Dataset entries
+++++

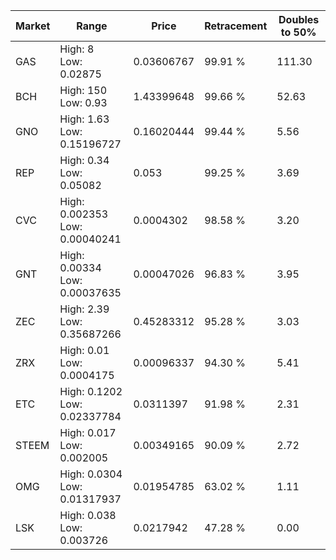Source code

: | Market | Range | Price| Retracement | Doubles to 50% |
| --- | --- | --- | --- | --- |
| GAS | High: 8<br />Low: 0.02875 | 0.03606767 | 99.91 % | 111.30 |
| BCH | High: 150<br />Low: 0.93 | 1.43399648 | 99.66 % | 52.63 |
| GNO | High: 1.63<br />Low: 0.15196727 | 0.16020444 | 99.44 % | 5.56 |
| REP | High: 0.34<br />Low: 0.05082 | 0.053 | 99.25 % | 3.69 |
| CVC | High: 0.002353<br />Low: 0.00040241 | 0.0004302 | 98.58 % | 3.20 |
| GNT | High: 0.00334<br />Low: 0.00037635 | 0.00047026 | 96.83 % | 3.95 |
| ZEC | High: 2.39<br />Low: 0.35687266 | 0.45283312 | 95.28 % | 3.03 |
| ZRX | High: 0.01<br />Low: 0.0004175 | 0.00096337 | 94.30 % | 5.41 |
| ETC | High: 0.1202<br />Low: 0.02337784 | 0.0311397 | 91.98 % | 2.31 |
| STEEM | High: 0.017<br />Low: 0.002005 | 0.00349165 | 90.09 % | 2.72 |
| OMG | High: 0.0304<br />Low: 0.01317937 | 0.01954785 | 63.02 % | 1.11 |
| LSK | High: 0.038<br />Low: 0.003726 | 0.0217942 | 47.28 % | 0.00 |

+++++

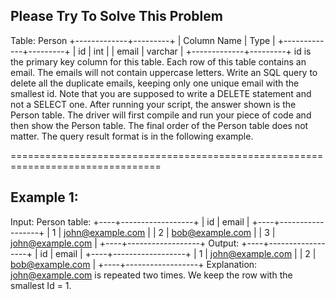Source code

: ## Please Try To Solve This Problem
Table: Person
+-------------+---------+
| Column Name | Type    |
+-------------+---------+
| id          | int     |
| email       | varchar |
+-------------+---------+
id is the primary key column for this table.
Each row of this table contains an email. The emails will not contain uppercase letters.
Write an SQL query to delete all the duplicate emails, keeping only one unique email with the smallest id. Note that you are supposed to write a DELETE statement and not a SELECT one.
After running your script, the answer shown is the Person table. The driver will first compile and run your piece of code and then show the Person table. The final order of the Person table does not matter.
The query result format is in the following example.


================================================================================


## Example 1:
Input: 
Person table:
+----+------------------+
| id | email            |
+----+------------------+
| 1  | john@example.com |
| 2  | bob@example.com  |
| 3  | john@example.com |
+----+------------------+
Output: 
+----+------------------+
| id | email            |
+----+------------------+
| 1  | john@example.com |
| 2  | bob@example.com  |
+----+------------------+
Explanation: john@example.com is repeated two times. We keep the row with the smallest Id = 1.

+++++

- _WHAT YOU ARE ASKED TO DO_:
Taking the line with "Solve This Problem" as the first and the line with "Explanation: john@example.com is" as the last, retype that stretch of the data above exactly, with no other lines.

- _RESULT OF THE EXERCISE_:
: ## Please Try To Solve This Problem
Table: Person
+-------------+---------+
| Column Name | Type    |
+-------------+---------+
| id          | int     |
| email       | varchar |
+-------------+---------+
id is the primary key column for this table.
Each row of this table contains an email. The emails will not contain uppercase letters.
Write an SQL query to delete all the duplicate emails, keeping only one unique email with the smallest id. Note that you are supposed to write a DELETE statement and not a SELECT one.
After running your script, the answer shown is the Person table. The driver will first compile and run your piece of code and then show the Person table. The final order of the Person table does not matter.
The query result format is in the following example.


================================================================================


## Example 1:
Input: 
Person table:
+----+------------------+
| id | email            |
+----+------------------+
| 1  | john@example.com |
| 2  | bob@example.com  |
| 3  | john@example.com |
+----+------------------+
Output: 
+----+------------------+
| id | email            |
+----+------------------+
| 1  | john@example.com |
| 2  | bob@example.com  |
+----+------------------+
Explanation: john@example.com is repeated two times. We keep the row with the smallest Id = 1.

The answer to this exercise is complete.